I wrote a paper on oversight of ACA implementation last spring, and attended a House Subcommittee on Health hearing titled “Implementation and Sustainability of the New, Government-Administered Community Living Assistance Support (CLASS) Program." During the hearing Republican members expressed concern that CLASS would be a new entitlement program. Greenlee testified that the program may not be solvent as it was written in the ACA, but that her agency was making adjustments. After 19 months spent studying the program, I guess HHS concluded that adjustments wouldn't be enough.
The CLASS Act was disbanded before it could be implemented. On the other side of the policy process, government officials may solicit feedback on whether programs are being implemented efficiently. My mom recently attended a feedback "evening of discussions" with Sue Swenson from the Department of Education. Swenson is the Deputy Assistant Secretary of the Office of Special Education and Rehabilitation Services and came to Colorado to hear from parents of children with disabilities talk about their experience with pubic education, specifically inclusion.

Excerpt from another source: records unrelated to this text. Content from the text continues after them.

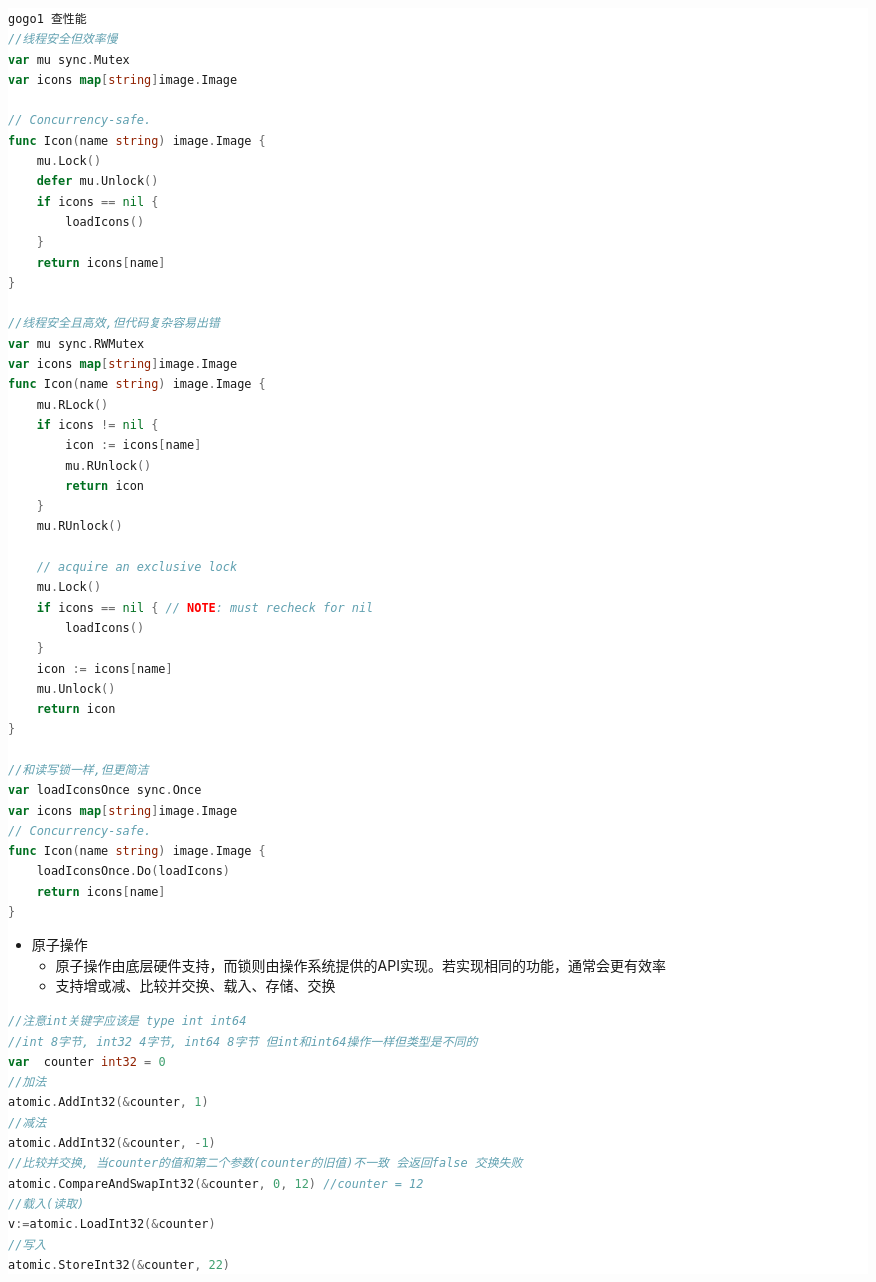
 ```go
gogo1 查性能
//线程安全但效率慢
var mu sync.Mutex 
var icons map[string]image.Image

// Concurrency-safe.
func Icon(name string) image.Image {
	mu.Lock()
	defer mu.Unlock()
	if icons == nil {
		loadIcons()
	}
	return icons[name]
}

//线程安全且高效,但代码复杂容易出错
var mu sync.RWMutex
var icons map[string]image.Image
func Icon(name string) image.Image {
	mu.RLock()
	if icons != nil {
		icon := icons[name]
		mu.RUnlock()
		return icon
	}
	mu.RUnlock()

    // acquire an exclusive lock
	mu.Lock()
	if icons == nil { // NOTE: must recheck for nil
		loadIcons()
	}
	icon := icons[name]
	mu.Unlock()
	return icon
}

//和读写锁一样,但更简洁
var loadIconsOnce sync.Once
var icons map[string]image.Image
// Concurrency-safe.
func Icon(name string) image.Image {
	loadIconsOnce.Do(loadIcons)
	return icons[name]
}
```
- 原子操作
    - 原子操作由底层硬件支持，而锁则由操作系统提供的API实现。若实现相同的功能，通常会更有效率
    - 支持增或减、比较并交换、载入、存储、交换

```go
//注意int关键字应该是 type int int64
//int 8字节, int32 4字节, int64 8字节 但int和int64操作一样但类型是不同的
var  counter int32 = 0
//加法
atomic.AddInt32(&counter, 1)
//减法
atomic.AddInt32(&counter, -1)
//比较并交换, 当counter的值和第二个参数(counter的旧值)不一致 会返回false 交换失败
atomic.CompareAndSwapInt32(&counter, 0, 12) //counter = 12
//载入(读取)
v:=atomic.LoadInt32(&counter)
//写入
atomic.StoreInt32(&counter, 22)
```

While many of the parents wanted to talk about specific problems with how Denver Public Schools is implementing the Individuals with Disabilities Education Act's inclusion requirement (that children with disabilities be educated in the "least restrictive environment"), Swenson made it clear that her office was not able to help with specific cases. She told the two dozen parents in attendance to contact lawyers in ED's Office of Civil Rights if they thought the school district was violating their requirement to provide a "free and appropriate public education" in the "least restrictive environment." According to my mom, Swenson just wanted to listen and "absorb the hurt." While she did ask for policy suggestions, she mainly pushed for parents to organize at the grassroots to push for change.